### Exercise input
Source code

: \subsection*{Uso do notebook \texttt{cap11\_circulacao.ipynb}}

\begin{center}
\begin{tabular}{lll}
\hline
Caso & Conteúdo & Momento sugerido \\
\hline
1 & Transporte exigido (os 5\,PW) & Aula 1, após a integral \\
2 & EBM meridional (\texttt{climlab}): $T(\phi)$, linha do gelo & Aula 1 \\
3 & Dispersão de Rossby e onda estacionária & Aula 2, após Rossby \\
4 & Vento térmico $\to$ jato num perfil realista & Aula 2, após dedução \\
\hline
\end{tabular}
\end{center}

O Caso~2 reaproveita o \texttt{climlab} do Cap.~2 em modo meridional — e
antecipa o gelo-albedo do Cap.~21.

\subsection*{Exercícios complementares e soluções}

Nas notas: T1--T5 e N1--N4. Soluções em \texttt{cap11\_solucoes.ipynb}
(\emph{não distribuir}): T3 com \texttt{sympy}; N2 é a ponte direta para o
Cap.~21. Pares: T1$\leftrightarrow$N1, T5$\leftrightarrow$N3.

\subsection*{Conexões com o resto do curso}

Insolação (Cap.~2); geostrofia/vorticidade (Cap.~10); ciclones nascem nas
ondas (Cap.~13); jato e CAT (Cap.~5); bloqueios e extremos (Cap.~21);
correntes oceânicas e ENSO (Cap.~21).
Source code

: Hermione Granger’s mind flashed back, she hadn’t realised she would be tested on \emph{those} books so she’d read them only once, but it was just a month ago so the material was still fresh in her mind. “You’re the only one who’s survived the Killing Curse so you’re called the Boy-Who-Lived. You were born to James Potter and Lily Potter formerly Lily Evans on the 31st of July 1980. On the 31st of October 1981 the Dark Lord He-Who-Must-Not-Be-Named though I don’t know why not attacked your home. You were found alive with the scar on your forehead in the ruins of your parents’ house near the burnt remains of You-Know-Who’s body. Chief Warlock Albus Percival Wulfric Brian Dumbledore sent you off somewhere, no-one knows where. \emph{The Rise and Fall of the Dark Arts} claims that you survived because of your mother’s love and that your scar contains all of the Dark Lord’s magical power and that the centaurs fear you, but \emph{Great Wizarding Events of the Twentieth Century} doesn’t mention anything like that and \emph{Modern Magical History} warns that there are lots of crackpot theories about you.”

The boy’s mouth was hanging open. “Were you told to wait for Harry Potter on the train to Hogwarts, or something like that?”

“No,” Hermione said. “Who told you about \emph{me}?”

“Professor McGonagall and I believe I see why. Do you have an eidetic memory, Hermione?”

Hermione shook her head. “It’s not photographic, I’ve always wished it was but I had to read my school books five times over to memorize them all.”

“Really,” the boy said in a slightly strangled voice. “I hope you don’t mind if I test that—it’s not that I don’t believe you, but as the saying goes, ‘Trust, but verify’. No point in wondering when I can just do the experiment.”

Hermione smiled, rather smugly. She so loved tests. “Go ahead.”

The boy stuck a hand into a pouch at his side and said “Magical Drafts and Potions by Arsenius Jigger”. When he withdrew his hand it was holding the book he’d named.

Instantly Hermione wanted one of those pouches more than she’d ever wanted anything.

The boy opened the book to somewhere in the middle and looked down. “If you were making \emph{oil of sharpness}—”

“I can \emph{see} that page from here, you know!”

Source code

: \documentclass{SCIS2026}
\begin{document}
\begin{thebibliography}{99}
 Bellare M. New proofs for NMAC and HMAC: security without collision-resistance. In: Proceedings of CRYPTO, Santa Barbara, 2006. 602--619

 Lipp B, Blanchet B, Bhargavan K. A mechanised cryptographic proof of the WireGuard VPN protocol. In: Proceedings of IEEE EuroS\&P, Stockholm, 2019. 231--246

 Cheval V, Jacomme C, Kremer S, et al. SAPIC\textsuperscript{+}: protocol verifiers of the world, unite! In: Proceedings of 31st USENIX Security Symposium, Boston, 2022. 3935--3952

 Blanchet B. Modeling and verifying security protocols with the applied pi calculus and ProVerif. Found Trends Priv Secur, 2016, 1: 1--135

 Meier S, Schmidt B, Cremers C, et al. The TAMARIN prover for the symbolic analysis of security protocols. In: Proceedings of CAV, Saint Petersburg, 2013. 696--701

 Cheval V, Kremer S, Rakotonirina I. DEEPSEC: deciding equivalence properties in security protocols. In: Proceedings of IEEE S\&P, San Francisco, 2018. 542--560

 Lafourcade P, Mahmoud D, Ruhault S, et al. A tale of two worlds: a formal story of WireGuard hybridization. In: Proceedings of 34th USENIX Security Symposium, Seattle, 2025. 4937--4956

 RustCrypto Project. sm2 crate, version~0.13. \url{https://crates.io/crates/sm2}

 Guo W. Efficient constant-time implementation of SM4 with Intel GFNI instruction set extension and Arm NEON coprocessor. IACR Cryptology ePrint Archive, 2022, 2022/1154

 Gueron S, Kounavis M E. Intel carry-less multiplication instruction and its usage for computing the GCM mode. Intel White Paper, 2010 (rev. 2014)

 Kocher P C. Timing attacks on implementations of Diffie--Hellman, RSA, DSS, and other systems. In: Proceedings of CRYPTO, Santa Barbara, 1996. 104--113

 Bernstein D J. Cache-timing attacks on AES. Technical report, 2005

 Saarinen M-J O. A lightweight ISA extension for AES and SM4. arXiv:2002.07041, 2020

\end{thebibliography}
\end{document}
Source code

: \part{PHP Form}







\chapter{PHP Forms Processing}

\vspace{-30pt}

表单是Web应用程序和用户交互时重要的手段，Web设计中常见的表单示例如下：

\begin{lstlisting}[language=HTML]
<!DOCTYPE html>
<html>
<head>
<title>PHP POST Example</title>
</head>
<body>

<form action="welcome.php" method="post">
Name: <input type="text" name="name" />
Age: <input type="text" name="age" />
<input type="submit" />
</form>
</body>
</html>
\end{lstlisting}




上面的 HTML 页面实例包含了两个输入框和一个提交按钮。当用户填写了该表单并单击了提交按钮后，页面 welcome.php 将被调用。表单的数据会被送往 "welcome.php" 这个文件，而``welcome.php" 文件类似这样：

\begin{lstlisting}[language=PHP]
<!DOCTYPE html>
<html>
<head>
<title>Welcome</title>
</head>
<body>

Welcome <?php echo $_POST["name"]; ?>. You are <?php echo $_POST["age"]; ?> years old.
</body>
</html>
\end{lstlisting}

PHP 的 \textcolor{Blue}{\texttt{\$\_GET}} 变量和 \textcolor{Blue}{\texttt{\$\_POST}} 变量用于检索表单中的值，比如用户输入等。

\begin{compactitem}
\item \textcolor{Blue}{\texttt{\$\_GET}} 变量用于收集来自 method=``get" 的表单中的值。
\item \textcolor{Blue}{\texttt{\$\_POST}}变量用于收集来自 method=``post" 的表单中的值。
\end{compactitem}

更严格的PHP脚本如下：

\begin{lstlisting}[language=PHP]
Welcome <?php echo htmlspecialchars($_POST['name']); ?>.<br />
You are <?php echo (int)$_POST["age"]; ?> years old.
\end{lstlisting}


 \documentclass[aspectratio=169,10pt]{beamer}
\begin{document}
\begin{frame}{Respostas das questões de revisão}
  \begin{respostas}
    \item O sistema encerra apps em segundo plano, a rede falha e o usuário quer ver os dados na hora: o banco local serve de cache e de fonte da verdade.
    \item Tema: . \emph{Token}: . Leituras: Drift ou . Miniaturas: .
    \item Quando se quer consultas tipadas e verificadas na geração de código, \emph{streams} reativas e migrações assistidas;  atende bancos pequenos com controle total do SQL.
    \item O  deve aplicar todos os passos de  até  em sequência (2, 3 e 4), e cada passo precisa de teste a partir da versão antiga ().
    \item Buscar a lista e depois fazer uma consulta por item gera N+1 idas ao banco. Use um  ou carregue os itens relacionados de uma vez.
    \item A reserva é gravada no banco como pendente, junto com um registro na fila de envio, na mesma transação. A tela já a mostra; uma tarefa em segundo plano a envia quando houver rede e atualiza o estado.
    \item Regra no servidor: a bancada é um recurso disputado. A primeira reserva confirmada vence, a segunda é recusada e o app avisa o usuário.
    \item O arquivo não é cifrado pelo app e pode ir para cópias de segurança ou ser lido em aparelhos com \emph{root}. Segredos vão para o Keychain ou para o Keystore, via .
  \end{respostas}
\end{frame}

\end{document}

### Task brief
Show the lines of the data that hold the word "segundo".

### Reply to the exercise
    \item O sistema encerra apps em segundo plano, a rede falha e o usuário quer ver os dados na hora: o banco local serve de cache e de fonte da verdade.
    \item A reserva é gravada no banco como pendente, junto com um registro na fila de envio, na mesma transação. A tela já a mostra; uma tarefa em segundo plano a envia quando houver rede e atualiza o estado.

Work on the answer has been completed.